→ **DATA IN THIS EXERCISE**:
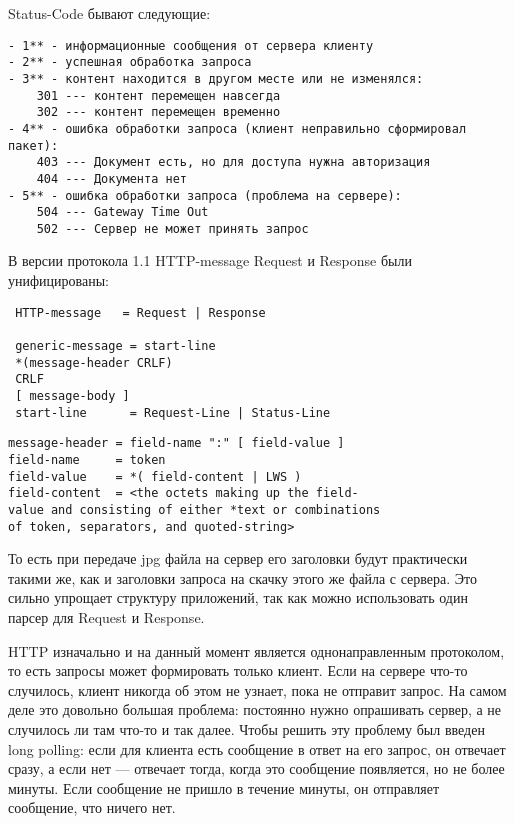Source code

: Status-Code бывают следующие:
\begin{verbatim}
- 1** - информационные сообщения от сервера клиенту
- 2** - успешная обработка запроса
- 3** - контент находится в другом месте или не изменялся:
    301 --- контент перемещен навсегда
    302 --- контент перемещен временно
- 4** - ошибка обработки запроса (клиент неправильно сформировал пакет):
    403 --- Документ есть, но для доступа нужна авторизация
    404 --- Документа нет
- 5** - ошибка обработки запроса (проблема на сервере):
    504 --- Gateway Time Out
    502 --- Сервер не может принять запрос
\end{verbatim}
В версии протокола 1.1 HTTP-message Request и Response были унифицированы:
\begin{verbatim}
 HTTP-message   = Request | Response

 generic-message = start-line
 *(message-header CRLF)
 CRLF
 [ message-body ]
 start-line      = Request-Line | Status-Line
\end{verbatim}

\begin{verbatim}
message-header = field-name ":" [ field-value ]
field-name     = token
field-value    = *( field-content | LWS )
field-content  = <the octets making up the field-
value and consisting of either *text or combinations
of token, separators, and quoted-string>
\end{verbatim}
То есть при передаче jpg файла на сервер его заголовки будут практически такими же, как и заголовки запроса на скачку этого же файла с сервера. Это сильно упрощает структуру приложений, так как можно использовать один парсер для Request и Response.

HTTP изначально и на данный момент является однонаправленным протоколом, то есть запросы может формировать только клиент. Если на сервере что-то случилось, клиент никогда об этом не узнает, пока не отправит запрос. На самом деле это довольно большая проблема: постоянно нужно опрашивать сервер, а не случилось ли там что-то и так далее. Чтобы решить эту проблему был введен long polling: если для клиента есть сообщение в ответ на его запрос, он отвечает сразу, а если нет --- отвечает тогда, когда это сообщение появляется, но не более минуты. Если сообщение не пришло в течение минуты, он отправляет сообщение, что ничего нет.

→ **YOUR ASSIGNMENT**:
Print out the entries above word for word from the first line to the line containing "- 4** - ошибка", both included, omitting the pictures.

→ **RESULT FOR THIS TASK**:
Source code

: Status-Code бывают следующие:
\begin{verbatim}
- 1** - информационные сообщения от сервера клиенту
- 2** - успешная обработка запроса
- 3** - контент находится в другом месте или не изменялся:
    301 --- контент перемещен навсегда
    302 --- контент перемещен временно
- 4** - ошибка обработки запроса (клиент неправильно сформировал пакет):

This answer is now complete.